Question

two angles are complementary. the measure of the larger angle is twelve less than twice the measure of the smaller angle. find the measures of both angles.

Explanation:

Step1: Define variables

Let the measure of the smaller angle be $x$ degrees and the measure of the larger angle be $y$ degrees.

Step2: Set up equations based on the problem

Since the two angles are complementary, $x + y=90$. Also, given that the larger angle is twelve less than twice the measure of the smaller angle, so $y = 2x-12$.

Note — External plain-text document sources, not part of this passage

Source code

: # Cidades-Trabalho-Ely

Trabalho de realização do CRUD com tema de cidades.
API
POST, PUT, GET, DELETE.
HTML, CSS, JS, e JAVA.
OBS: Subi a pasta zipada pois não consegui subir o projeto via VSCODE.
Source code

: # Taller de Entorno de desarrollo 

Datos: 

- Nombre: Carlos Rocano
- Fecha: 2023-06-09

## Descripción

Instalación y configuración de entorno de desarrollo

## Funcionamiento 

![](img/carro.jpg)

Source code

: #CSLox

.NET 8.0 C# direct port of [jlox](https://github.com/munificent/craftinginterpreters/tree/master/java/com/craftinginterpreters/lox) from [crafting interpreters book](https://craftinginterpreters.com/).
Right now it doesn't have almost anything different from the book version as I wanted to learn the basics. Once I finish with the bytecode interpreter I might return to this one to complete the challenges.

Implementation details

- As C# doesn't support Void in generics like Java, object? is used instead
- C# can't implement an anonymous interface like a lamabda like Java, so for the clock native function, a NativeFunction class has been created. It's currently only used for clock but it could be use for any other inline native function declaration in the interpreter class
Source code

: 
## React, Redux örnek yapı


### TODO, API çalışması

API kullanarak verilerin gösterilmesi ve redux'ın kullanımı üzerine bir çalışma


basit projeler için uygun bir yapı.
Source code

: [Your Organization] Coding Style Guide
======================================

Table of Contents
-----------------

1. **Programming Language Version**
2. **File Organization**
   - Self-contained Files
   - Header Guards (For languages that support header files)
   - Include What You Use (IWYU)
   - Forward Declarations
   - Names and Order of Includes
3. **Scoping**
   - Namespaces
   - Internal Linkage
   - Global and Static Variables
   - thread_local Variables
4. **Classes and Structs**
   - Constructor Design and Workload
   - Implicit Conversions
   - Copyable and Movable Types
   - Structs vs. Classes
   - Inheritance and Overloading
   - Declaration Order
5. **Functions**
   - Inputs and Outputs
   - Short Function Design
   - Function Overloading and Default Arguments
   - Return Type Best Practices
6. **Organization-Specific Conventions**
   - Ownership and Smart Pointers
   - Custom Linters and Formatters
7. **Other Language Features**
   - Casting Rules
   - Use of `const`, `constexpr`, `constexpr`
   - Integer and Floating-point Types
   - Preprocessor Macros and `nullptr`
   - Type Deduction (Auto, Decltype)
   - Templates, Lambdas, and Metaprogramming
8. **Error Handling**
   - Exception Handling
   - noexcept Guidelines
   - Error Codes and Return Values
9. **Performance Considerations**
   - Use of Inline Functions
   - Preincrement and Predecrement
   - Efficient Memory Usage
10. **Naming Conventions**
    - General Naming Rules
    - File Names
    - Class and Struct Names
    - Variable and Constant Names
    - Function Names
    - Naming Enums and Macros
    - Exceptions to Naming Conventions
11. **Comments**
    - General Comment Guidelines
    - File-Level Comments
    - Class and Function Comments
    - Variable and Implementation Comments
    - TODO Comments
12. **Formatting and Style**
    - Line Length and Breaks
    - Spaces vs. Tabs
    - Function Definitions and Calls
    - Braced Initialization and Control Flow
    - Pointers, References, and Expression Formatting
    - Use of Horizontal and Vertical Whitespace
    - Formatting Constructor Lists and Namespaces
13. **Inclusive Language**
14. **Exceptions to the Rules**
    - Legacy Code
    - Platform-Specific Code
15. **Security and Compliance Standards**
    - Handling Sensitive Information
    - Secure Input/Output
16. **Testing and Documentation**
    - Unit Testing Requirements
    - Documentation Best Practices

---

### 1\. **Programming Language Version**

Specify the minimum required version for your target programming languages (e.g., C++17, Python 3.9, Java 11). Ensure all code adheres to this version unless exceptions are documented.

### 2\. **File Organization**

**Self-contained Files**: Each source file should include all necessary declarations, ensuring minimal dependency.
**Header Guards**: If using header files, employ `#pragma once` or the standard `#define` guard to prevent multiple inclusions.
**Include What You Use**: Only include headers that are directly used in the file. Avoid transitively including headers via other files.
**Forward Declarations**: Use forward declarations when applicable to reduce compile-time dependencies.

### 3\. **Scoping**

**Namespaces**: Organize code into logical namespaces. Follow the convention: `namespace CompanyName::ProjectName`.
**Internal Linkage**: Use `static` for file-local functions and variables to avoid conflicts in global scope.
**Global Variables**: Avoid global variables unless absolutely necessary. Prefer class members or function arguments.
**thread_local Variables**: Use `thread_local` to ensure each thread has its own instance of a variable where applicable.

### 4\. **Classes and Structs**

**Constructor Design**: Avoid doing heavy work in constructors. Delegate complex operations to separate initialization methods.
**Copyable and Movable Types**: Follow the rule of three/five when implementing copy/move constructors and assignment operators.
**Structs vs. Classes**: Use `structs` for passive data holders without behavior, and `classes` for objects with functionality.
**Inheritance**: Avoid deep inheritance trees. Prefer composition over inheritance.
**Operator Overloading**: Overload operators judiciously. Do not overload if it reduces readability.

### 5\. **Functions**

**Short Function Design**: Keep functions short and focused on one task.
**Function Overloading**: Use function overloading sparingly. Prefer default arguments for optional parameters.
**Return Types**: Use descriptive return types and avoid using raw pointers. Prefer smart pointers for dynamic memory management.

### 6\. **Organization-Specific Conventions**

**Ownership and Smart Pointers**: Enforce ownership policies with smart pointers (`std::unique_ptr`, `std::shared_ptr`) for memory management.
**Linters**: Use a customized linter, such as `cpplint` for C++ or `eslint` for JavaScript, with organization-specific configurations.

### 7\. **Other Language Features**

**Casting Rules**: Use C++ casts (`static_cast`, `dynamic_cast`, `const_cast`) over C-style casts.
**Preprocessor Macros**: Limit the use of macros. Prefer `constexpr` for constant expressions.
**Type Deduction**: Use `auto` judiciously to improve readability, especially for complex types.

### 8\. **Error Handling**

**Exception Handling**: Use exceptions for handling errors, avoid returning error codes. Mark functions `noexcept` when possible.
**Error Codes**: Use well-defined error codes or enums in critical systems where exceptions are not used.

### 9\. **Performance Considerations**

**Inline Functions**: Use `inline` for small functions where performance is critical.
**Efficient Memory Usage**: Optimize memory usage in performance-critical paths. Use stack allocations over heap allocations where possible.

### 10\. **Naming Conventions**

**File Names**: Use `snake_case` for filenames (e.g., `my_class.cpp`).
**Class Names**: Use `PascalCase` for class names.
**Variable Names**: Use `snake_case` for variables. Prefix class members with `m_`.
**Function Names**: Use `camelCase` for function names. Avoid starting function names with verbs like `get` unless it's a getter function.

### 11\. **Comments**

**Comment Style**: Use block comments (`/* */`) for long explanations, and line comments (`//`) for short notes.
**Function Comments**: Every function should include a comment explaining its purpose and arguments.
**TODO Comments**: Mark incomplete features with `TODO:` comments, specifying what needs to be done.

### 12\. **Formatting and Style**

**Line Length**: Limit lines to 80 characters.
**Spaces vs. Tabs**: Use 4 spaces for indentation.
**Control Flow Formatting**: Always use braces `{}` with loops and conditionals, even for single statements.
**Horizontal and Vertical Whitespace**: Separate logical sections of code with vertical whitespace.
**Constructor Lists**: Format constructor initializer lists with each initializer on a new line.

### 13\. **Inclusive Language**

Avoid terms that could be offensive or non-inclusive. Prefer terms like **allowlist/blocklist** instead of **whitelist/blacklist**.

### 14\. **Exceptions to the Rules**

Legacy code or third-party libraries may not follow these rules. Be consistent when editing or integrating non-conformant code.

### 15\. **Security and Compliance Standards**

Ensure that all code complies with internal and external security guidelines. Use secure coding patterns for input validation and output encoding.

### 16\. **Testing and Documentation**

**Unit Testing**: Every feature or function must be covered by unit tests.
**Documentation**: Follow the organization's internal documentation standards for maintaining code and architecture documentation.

Step3: Substitute the second - equation into the first

Substitute $y = 2x - 12$ into $x + y=90$, we get $x+(2x - 12)=90$.

Step4: Simplify the equation

Combine like - terms: $x+2x-12 = 90$, which simplifies to $3x-12 = 90$.
Add 12 to both sides: $3x=90 + 12$, so $3x=102$.

Step5: Solve for $x$

Divide both sides by 3: $x=\frac{102}{3}=34$.

Step6: Solve for $y$

Substitute $x = 34$ into $y = 2x-12$, then $y=2\times34-12=68 - 12=56$.

Answer:

The measure of the smaller angle is 34 degrees and the measure of the larger angle is 56 degrees.